As cadeias globais de valor “tornaram-se uma força central impulsionadora de mudanças estruturais em muitas economias modernas”, afirma a Confederação Nacional da Indústria em estudo coordenado por Timothy Sturgeon, do Instituto de Tecnologia de Massachusetts, e Gary Gereffi, da Universidade de Duke. Historicamente, o Brasil conta com uma base de tecnologia nacional mais sólida que a China ou o México. Não desenvolveu indústrias plenamente competitivas, mas a substituição de importações no passado criou bolsões de excelência que podem, com base em uma combinação correta de políticas, desempenhar papéis importantes nas cadeias globais de valor daqui para a frente. Cabe ao Brasil resolver os problemas crônicos da sua indústria, coordenar as políticas de governo já existentes e procurar as empresas estrangeiras bem situadas nas cadeias, dizem os pesquisadores.
“Temos uma grande base instalada de empresas transnacionais. A maioria delas agrega muito valor, com fábricas e centros de desenvolvimento locais”, diz o economista Antonio Corrêa de Lacerda, professor da PUC-SP. Boa parte é dirigida por executivos brasileiros, ou estrangeiros com relação estreita com o País. “Deveríamos negociar com esses dirigentes um maior compromisso com produção e inovação locais, exportações, empregos e tudo que possa acelerar e qualificar nossa inserção externa”, sugere Lacerda.
Para Gomes de Almeida, a solução dos problemas sistêmicos da economia permitiria explorar melhor setores em que o Brasil tem muita expertise, como as indústrias automobilística, de bens de capital, mecânica, de equipamentos elétricos, eletrônica, de alimentos. O economista defende “uma política especial para envolver as multinacionais que fracionam sua produção no mundo sem incluir o Brasil, a não ser como fornecedor básico e mercado final, apesar de estarem instaladas no País”.

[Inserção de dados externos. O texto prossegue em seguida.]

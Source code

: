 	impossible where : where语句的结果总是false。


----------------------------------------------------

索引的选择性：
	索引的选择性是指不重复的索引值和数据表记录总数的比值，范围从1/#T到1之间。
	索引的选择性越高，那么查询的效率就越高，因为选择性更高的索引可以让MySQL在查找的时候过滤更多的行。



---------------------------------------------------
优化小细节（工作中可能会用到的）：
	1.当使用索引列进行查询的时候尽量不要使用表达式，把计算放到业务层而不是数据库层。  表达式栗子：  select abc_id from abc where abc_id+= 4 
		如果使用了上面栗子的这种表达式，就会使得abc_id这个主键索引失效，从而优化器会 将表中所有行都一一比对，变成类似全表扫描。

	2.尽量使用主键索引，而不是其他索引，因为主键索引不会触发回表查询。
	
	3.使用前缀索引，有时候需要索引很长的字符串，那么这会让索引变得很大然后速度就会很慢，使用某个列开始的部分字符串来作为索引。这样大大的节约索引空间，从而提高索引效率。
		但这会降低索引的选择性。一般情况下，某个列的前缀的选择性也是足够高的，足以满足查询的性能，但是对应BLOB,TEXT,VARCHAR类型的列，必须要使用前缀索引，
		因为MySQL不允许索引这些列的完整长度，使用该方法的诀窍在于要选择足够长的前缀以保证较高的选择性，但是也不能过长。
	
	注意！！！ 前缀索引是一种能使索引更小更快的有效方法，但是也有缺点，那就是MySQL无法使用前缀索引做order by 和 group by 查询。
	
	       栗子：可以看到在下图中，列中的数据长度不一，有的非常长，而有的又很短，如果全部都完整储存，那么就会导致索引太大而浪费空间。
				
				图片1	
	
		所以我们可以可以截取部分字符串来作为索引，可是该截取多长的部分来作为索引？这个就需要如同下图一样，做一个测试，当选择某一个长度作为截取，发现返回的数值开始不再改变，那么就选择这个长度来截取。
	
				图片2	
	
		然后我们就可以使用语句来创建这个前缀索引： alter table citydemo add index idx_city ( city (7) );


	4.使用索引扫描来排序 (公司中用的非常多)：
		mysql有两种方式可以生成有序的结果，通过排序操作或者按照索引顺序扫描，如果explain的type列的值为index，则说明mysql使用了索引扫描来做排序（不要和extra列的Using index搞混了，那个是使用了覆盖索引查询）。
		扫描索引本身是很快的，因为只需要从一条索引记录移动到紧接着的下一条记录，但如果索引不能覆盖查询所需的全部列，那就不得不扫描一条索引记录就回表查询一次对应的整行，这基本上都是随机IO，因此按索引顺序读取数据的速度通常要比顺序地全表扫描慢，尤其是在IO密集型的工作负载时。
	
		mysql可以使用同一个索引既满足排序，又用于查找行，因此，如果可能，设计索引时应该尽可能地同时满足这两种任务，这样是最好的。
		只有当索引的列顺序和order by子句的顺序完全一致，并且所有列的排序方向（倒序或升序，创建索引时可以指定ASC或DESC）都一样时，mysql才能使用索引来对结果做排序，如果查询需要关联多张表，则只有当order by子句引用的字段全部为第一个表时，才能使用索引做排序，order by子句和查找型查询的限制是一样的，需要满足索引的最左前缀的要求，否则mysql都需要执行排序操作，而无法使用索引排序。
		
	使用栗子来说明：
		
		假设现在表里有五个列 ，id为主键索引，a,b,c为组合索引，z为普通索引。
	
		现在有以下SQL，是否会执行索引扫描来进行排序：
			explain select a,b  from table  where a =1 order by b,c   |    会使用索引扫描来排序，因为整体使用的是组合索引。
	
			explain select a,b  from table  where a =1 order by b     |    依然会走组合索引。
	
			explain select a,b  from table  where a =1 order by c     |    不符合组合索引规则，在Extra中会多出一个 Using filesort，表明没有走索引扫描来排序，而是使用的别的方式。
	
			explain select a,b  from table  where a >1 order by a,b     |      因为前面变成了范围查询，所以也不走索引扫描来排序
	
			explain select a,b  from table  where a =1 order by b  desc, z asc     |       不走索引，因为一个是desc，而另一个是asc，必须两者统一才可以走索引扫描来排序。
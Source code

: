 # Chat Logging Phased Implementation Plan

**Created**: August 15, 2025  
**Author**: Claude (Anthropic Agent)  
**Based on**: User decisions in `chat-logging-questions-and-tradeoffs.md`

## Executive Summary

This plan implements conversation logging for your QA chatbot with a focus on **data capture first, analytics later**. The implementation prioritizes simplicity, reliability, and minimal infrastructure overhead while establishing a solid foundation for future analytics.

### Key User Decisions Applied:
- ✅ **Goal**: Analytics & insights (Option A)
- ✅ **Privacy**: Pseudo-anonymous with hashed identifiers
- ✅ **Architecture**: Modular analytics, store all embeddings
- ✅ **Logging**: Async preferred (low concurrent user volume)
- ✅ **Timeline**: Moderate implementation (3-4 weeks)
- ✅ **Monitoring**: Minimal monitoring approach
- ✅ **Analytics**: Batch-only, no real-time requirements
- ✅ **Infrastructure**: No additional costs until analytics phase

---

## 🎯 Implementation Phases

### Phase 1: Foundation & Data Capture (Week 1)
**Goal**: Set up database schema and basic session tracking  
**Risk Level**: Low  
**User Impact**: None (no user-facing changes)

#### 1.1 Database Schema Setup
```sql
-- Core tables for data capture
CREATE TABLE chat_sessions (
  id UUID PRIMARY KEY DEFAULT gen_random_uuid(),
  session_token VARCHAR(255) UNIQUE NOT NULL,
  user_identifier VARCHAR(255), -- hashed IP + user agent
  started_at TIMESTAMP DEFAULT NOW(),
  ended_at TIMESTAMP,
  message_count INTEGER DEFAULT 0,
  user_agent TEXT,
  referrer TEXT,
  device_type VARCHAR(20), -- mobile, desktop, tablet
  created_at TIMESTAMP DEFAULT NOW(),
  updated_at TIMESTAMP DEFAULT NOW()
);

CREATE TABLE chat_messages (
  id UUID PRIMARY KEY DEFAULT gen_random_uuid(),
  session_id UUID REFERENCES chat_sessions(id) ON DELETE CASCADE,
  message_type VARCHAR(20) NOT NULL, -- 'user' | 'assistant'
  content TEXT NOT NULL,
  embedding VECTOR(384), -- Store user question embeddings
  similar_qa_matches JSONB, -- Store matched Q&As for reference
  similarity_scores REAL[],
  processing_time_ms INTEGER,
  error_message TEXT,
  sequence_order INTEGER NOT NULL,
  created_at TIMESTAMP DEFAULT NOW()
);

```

A cadeia produtiva do petróleo exemplifica avanços e possibilidades no caso brasileiro. Há um investimento significativo da Petrobras em exploração e refino do petróleo. É importante aproveitar a capacidade industrial de convertê-lo no País em produtos químicos e petroquímicos hoje, em grande parte, importados, disse Carlos Fadigas, presidente da Braskem, no Fórum Brasil promovido em março por CartaCapital. Nas etapas anteriores à produção de petróleo, inclui-se a construção de plataformas de prospecção, responsável pelo renascimento do setor de estaleiros no Brasil.
Falta ao Brasil “entender a nova geografia da produção”, diz Renato da Fonseca, gerente de pesquisa e competitividade da CNI. Com o avanço do comércio e da tecnologia, não se concebe mais produzir tudo em um país. O conteúdo local dos produtos é importante, mas deve-se defini-lo com cuidado, “para acertar a dosagem”. Antes, no entanto, é preciso proporcionar à indústria boas condições locais de operação.